Digit DP "tricks" - Codeforces

Cut the flag dimension

Usually, whatever states you use in the recursive dp function, you will memoize it. And often you will have some thing like this

int memo[pos][...][...][low]

Where low is the flag that checks if the current number is already smaller than the considered number.

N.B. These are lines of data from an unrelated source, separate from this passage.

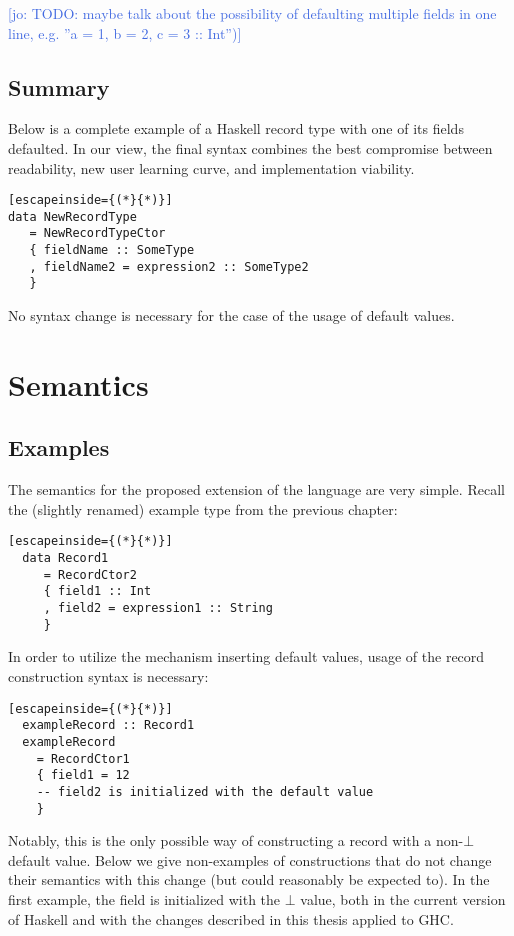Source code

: \documentclass[en]{pracamgr}
\newcommand{\jcom}[1]{\textcolor{RoyalBlue}{[jo: #1]}}
\begin{document}
\jcom{TODO: maybe talk about the possibility of defaulting multiple fields in one line, e.g. ''a = 1, b = 2, c = 3 :: Int'')}

\section{Summary}
Below is a complete example of a Haskell record type with one of its fields defaulted. 
In our view, the final syntax combines the best compromise between readability, new user learning curve, and implementation viability.

\begin{lstlisting}[escapeinside={(*}{*)}]
data NewRecordType
   = NewRecordTypeCtor 
   { fieldName :: SomeType 
   , fieldName2 = expression2 :: SomeType2
   }
\end{lstlisting}
No syntax change is necessary for the case of the usage of default values.


\chapter{Semantics}
\section{Examples}
The semantics for the proposed extension of the language are very simple.
Recall the (slightly renamed) example type from the previous chapter:

\begin{lstlisting}[escapeinside={(*}{*)}]
  data Record1
     = RecordCtor2 
     { field1 :: Int
     , field2 = expression1 :: String
     }
\end{lstlisting}
  
In order to utilize the mechanism inserting default values, usage of the record construction syntax is necessary:

\begin{lstlisting}[escapeinside={(*}{*)}]
  exampleRecord :: Record1
  exampleRecord 
    = RecordCtor1
    { field1 = 12
    -- field2 is initialized with the default value
    }
\end{lstlisting}

Notably, this is the only possible way of constructing a record with a non-$\bot$ default value.
Below we give non-examples of constructions that do not change their semantics with this change (but could reasonably be expected to).
In the first example, the field is initialized with the $\bot$ value, both in the current version of Haskell and with the changes described in this thesis applied to GHC.
\end{document}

It is totally possible to subtract this dimension (half the memory needed) by manipulating it in the recursive function:

Example problem: Perfect Number

This is what "normal" code would look like:

normal code

ll mem[20][11][2];
 
ll dp(int pos, int sum, bool lo) {
    if(sum > 10) return 0;
    if(pos == n) return (sum == 10);
    
    ll& res = mem[pos][sum][lo];
    if(res != -1) return res;
    
    res = 0;
    
    int mx = lo ? 9 : v[pos];
    for(int d = 0; d <= mx; d++)
        res += dp(pos + 1, sum + d, lo || (d < mx));
    
    return res;
}

And this is the optimized code:

optimized code

ll mem[20][11];

ll dp(int pos, int sum, bool lo) {
    if(sum > 10) return 0;
    if(pos == n) return (sum == 10);
    
    ll& res = mem[pos][sum];
    if(lo && res != -1) return res;
    
    ll ans = 0;
    int mx = lo ? 9 : v[pos];
    for(int d = 0; d <= mx; d++)
        ans += dp(pos + 1, sum + d, lo || (d < mx));
    
    return lo ? res = ans : ans;
}

Basically this trick only store the number if the low flag is on, since low isn't necessary to be memoized because its only meaning is to set the limit for the current digit.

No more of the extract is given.